Journal of Economic Entomology

entomologytoday.org

Making barring referrals to the DBS

Disclosure and Barring service (DBS) guidance about making referrals. Also includes information about relevant offences.

Introduction

Advice about when employers and volunteer managers can make a barring referral to the Disclosure and Barring Service (DBS).

This guide is not legal advice and doesn’t cover all aspects or examples of harm, referrals and barring. If you need legal assistance, you should speak with a legal advisor.

What is a referral?

A referral is information about a person. It tells us of concerns that an individual may have harmed a child or vulnerable adult, or put a child or vulnerable adult at risk of harm.

The referral duty doesn’t apply to family or personal arrangements, parents or members of the public.
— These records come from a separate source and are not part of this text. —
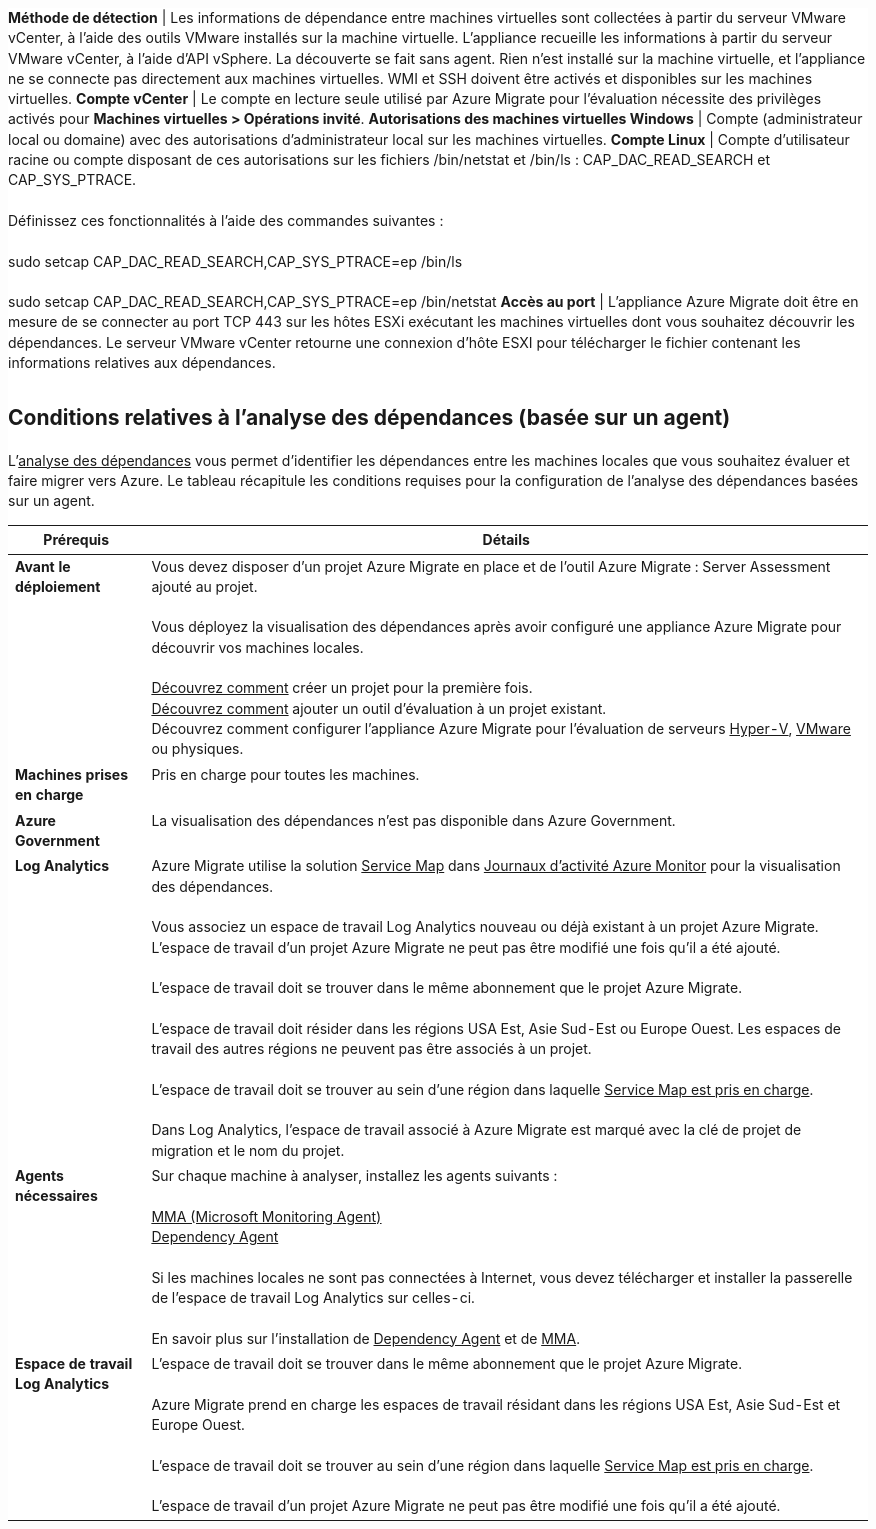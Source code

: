 **Méthode de détection** |  Les informations de dépendance entre machines virtuelles sont collectées à partir du serveur VMware vCenter, à l’aide des outils VMware installés sur la machine virtuelle. L’appliance recueille les informations à partir du serveur VMware vCenter, à l’aide d’API vSphere. La découverte se fait sans agent. Rien n’est installé sur la machine virtuelle, et l’appliance ne se connecte pas directement aux machines virtuelles. WMI et SSH doivent être activés et disponibles sur les machines virtuelles.
**Compte vCenter** | Le compte en lecture seule utilisé par Azure Migrate pour l’évaluation nécessite des privilèges activés pour **Machines virtuelles > Opérations invité**.
**Autorisations des machines virtuelles Windows** |  Compte (administrateur local ou domaine) avec des autorisations d’administrateur local sur les machines virtuelles.
**Compte Linux** | Compte d’utilisateur racine ou compte disposant de ces autorisations sur les fichiers /bin/netstat et /bin/ls : CAP_DAC_READ_SEARCH et CAP_SYS_PTRACE.<br/><br/> Définissez ces fonctionnalités à l’aide des commandes suivantes : <br/><br/> sudo setcap CAP_DAC_READ_SEARCH,CAP_SYS_PTRACE=ep /bin/ls<br/><br/> sudo setcap CAP_DAC_READ_SEARCH,CAP_SYS_PTRACE=ep /bin/netstat
**Accès au port** | L’appliance Azure Migrate doit être en mesure de se connecter au port TCP 443 sur les hôtes ESXi exécutant les machines virtuelles dont vous souhaitez découvrir les dépendances. Le serveur VMware vCenter retourne une connexion d’hôte ESXI pour télécharger le fichier contenant les informations relatives aux dépendances.


## <a name="dependency-analysis-requirements-agent-based"></a>Conditions relatives à l’analyse des dépendances (basée sur un agent)

L’[analyse des dépendances](concepts-dependency-visualization.md) vous permet d’identifier les dépendances entre les machines locales que vous souhaitez évaluer et faire migrer vers Azure. Le tableau récapitule les conditions requises pour la configuration de l’analyse des dépendances basées sur un agent. 

**Prérequis** | **Détails** 
--- | --- 
**Avant le déploiement** | Vous devez disposer d’un projet Azure Migrate en place et de l’outil Azure Migrate : Server Assessment ajouté au projet.<br/><br/>  Vous déployez la visualisation des dépendances après avoir configuré une appliance Azure Migrate pour découvrir vos machines locales.<br/><br/> [Découvrez comment](create-manage-projects.md) créer un projet pour la première fois.<br/> [Découvrez comment](how-to-assess.md) ajouter un outil d’évaluation à un projet existant.<br/> Découvrez comment configurer l’appliance Azure Migrate pour l’évaluation de serveurs [Hyper-V](how-to-set-up-appliance-hyper-v.md), [VMware](how-to-set-up-appliance-vmware.md) ou physiques.
**Machines prises en charge** | Pris en charge pour toutes les machines.
**Azure Government** | La visualisation des dépendances n’est pas disponible dans Azure Government.
**Log Analytics** | Azure Migrate utilise la solution [Service Map](../azure-monitor/insights/service-map.md) dans [Journaux d’activité Azure Monitor](../azure-monitor/log-query/log-query-overview.md) pour la visualisation des dépendances.<br/><br/> Vous associez un espace de travail Log Analytics nouveau ou déjà existant à un projet Azure Migrate. L’espace de travail d’un projet Azure Migrate ne peut pas être modifié une fois qu’il a été ajouté. <br/><br/> L’espace de travail doit se trouver dans le même abonnement que le projet Azure Migrate.<br/><br/> L’espace de travail doit résider dans les régions USA Est, Asie Sud-Est ou Europe Ouest. Les espaces de travail des autres régions ne peuvent pas être associés à un projet.<br/><br/> L’espace de travail doit se trouver au sein d’une région dans laquelle [Service Map est pris en charge](../azure-monitor/insights/vminsights-configure-workspace.md#supported-regions).<br/><br/> Dans Log Analytics, l’espace de travail associé à Azure Migrate est marqué avec la clé de projet de migration et le nom du projet.
**Agents nécessaires** | Sur chaque machine à analyser, installez les agents suivants :<br/><br/> [MMA (Microsoft Monitoring Agent)](../azure-monitor/platform/agent-windows.md)<br/> [Dependency Agent](../azure-monitor/platform/agents-overview.md#dependency-agent)<br/><br/> Si les machines locales ne sont pas connectées à Internet, vous devez télécharger et installer la passerelle de l’espace de travail Log Analytics sur celles-ci.<br/><br/> En savoir plus sur l’installation de [Dependency Agent](how-to-create-group-machine-dependencies.md#install-the-dependency-agent) et de [MMA](how-to-create-group-machine-dependencies.md#install-the-mma).
**Espace de travail Log Analytics** | L’espace de travail doit se trouver dans le même abonnement que le projet Azure Migrate.<br/><br/> Azure Migrate prend en charge les espaces de travail résidant dans les régions USA Est, Asie Sud-Est et Europe Ouest.<br/><br/>  L’espace de travail doit se trouver au sein d’une région dans laquelle [Service Map est pris en charge](../azure-monitor/insights/vminsights-configure-workspace.md#supported-regions).<br/><br/> L’espace de travail d’un projet Azure Migrate ne peut pas être modifié une fois qu’il a été ajouté.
If a parent or member of the public has a safeguarding concern, they should contact the police, social services or the person’s employer.

These agencies can then investigate the allegation and if appropriate make a referral to the DBS.

When a person has been referred, DBS consider if they need to be added to a barred list(s).

You can look at the referral flowchart to help you decide if you need to make a referral.

Who can make a referral?

Under legislation, the following can make referrals to the DBS:

  • local authorities
  • education authority in Northern Ireland
  • health and social care bodies in Northern Ireland
  • keepers of register in England, Wales or Northern Ireland
  • supervisory authorities in England, Wales or Northern Ireland
  • and

The power to refer happens when an organisation is not acting as a regulated activity provider. This will usually be when the organisation is undertaking their safeguarding role.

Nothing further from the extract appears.